Gun stocks are weaker than you might think. Actually, it is fairer to say they are vulnerable when subjected to stresses they were not designed to withstand. There are plenty of examples of stocks made a century and a half ago, in regular use, which still do their job with confidence and ease. If reasonably well cared for, a properly made sporting gun stock will remain in place and in tact through hundreds of thousands of fired shots and decades of regular carriage in the field.
What these stocks do not respond well to is being dropped or sat upon. Any sharp blow in a lateral direction, or leverage of a similar kind will snap the stock at the wrist, typically around the area where the hand pin hole is drilled. I have had guns brought in for re-stocking that have been put on the back seat of a Range Rover and sat on, or leaned back on, while in a slip, only for the owner to un-slip it for the next drive and find it is in two pieces. More than an inconvenience, this represents a huge financial outlay, often one that will cost more than the market value of the gun.

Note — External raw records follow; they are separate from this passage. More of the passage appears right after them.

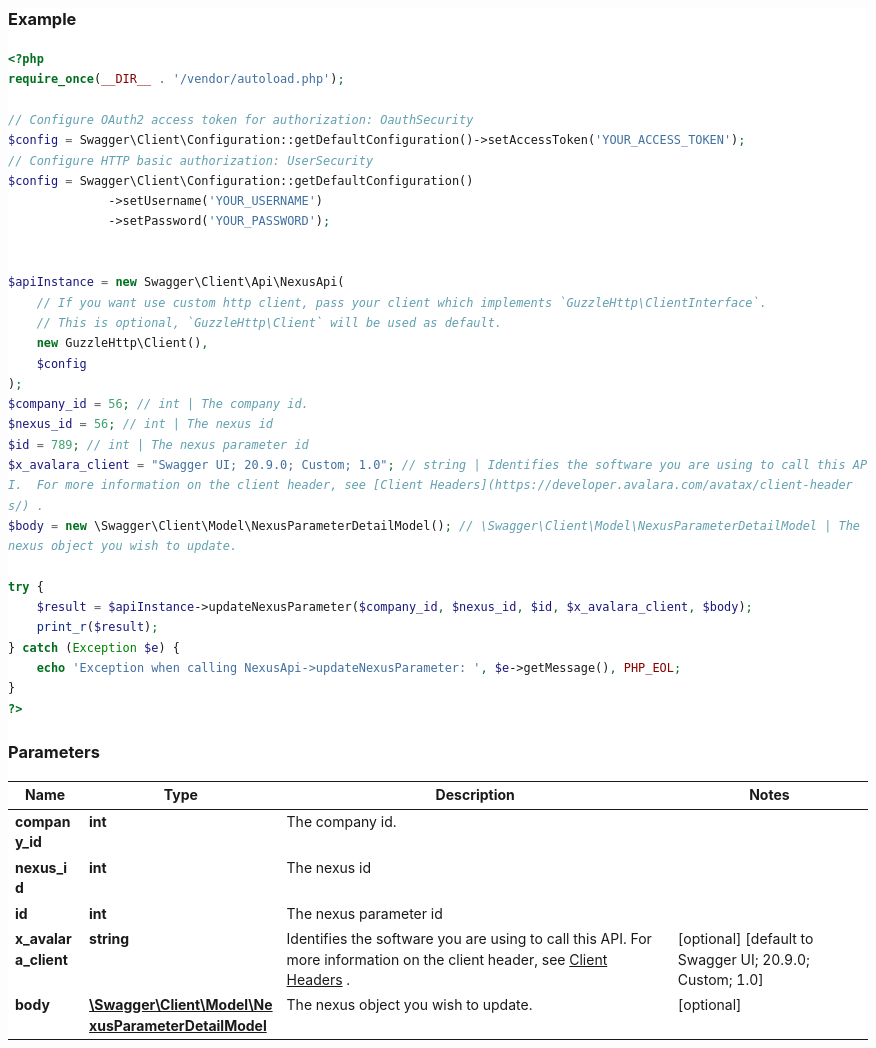 ### Example
```php
<?php
require_once(__DIR__ . '/vendor/autoload.php');

// Configure OAuth2 access token for authorization: OauthSecurity
$config = Swagger\Client\Configuration::getDefaultConfiguration()->setAccessToken('YOUR_ACCESS_TOKEN');
// Configure HTTP basic authorization: UserSecurity
$config = Swagger\Client\Configuration::getDefaultConfiguration()
              ->setUsername('YOUR_USERNAME')
              ->setPassword('YOUR_PASSWORD');


$apiInstance = new Swagger\Client\Api\NexusApi(
    // If you want use custom http client, pass your client which implements `GuzzleHttp\ClientInterface`.
    // This is optional, `GuzzleHttp\Client` will be used as default.
    new GuzzleHttp\Client(),
    $config
);
$company_id = 56; // int | The company id.
$nexus_id = 56; // int | The nexus id
$id = 789; // int | The nexus parameter id
$x_avalara_client = "Swagger UI; 20.9.0; Custom; 1.0"; // string | Identifies the software you are using to call this API.  For more information on the client header, see [Client Headers](https://developer.avalara.com/avatax/client-headers/) .
$body = new \Swagger\Client\Model\NexusParameterDetailModel(); // \Swagger\Client\Model\NexusParameterDetailModel | The nexus object you wish to update.

try {
    $result = $apiInstance->updateNexusParameter($company_id, $nexus_id, $id, $x_avalara_client, $body);
    print_r($result);
} catch (Exception $e) {
    echo 'Exception when calling NexusApi->updateNexusParameter: ', $e->getMessage(), PHP_EOL;
}
?>
```

### Parameters

Name | Type | Description  | Notes
------------- | ------------- | ------------- | -------------
 **company_id** | **int**| The company id. |
 **nexus_id** | **int**| The nexus id |
 **id** | **int**| The nexus parameter id |
 **x_avalara_client** | **string**| Identifies the software you are using to call this API.  For more information on the client header, see [Client Headers](https://developer.avalara.com/avatax/client-headers/) . | [optional] [default to Swagger UI; 20.9.0; Custom; 1.0]
 **body** | [**\Swagger\Client\Model\NexusParameterDetailModel**](../Model/NexusParameterDetailModel.md)| The nexus object you wish to update. | [optional]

Such problems are not new. Gunmakers and their customers have wrestled with the problem of stock breakage since the very earliest days of the sporting gun. It is bad enough if you break your favourite game gun on a pheasant shoot in Surrey, imagine how much worse if you were an English explorer or hunter in Africa in the mid 1800s, your most vital piece of equipment ruined and your life perhaps dependent on it. You certainly would have no opportunity to have a competent gunsmith deal with the problem for you.
Unsurprisingly, gunmakers game up with a number of novel solutions or, at least, designs intended to render breakage less likely or debilitating. Some built in a longer top strap, extending over the comb, to produce greater stability, this was sometimes mirrored by extending the guard strap in a similar manner. Another, less common, feature was to extend the lock plates, which then become slim braces, right down the hand of the pistol-grip and ending in a metal grip-cap. These were sometimes chequered on the metal to match the chequer on the wood around them.
Once smashed, history shows that repairs could be, and were, effected using many novel approaches and locally available materials. Brass plates screwed onto, and around, the grip are common and in Africa, it was not unusual to see wet buffalo-gut straps wrapped around a cracked stock, shrinking tight as they dried and holding the wood together. It is a surprisingly reliable repair.
Returning to the immediate problem of today’s sportsman with a broken stock, he is faced with a dilemma. A re-stock job on a boxlock will cost at least £3,500 and a side-lock probably £5,000. It is very unlikely that most of the guns that suffer the damage today will be worth re-stocking, unless sentimental value wins the day. If it is a family gun, then the cost is academic (as long as you have the money).
I was faced with two such problems recently. One, a William Powell 16-bore, I was given by an aged local chap, who had smashed the stock when he was a youth, while ferreting. He learned the hard way that a gun stock is not the most effective club for despatching wounded bunnies. The other (a Gibbs side-lock), embarrassingly, belonged to a client and while entrusted to Parcelforce and packed in a hard plastic gun transport case, arrived at its destination in two pieces; clean broken through the hand. In both cases, the value of the gun was about half of the cost of re-stocking.
So, in extremis, we resorted to the ‘glue and screw’ technique. Modern glues are very strong and, as long as you can get them to adhere well to the wood either side of either crack, they will do a good job. However, the hand of the stock is subject to a lot of flexing and stresses, so we often take extra steps.
One method is to cut out a rectangle along the guard strap and trigger strap, then cut a new piece of wood to fit tightly into it. This is first glued into place, then the trigger plate, top strap and guard strap are screwed to the new wood, binding new and old together mechanically as well as adhesively.
This is not always necessary, sometimes screws or metal rods can be put in from under the guard strap, facing diagonally, pulling the two pieces together and holding firm when the gun flexes under firing.
With clever blending-in, colouring and finishing, the exposed wood can be made to look undamaged and a little re-chequering at the hand will disguise any obvious flaws there. This is a bonus if it is your gun and you are trying to get it to look as good as possible and work as well as it can. However, if you are buying a used gun, you need eagle eyes to spot the best work of a skilled repairer. Many a punter in auction has bought a gun with a cleverly repaired, but catastrophically smashed, stock and I have seen a good number on the shelves of one or two dealers in my time, undeclared and awaiting a bargain hunter with a well-stuffed wallet.
The Powell 16-bore is now in my personal rack and has seen one season through, with some heavy shooting, including a simulated driven day, in which it fired over 300 shells in rapid succession. The Gibbs is being repaired at this very moment. I’m hopeful that it will prove serviceable for years to come.
So, if you have a nice old gun with a broken stock lurking in the gun safe, there is a solution; which is good news. If, however, you are in the market, pay close attention and make sure you don’t fall foul of someone’s clever handiwork.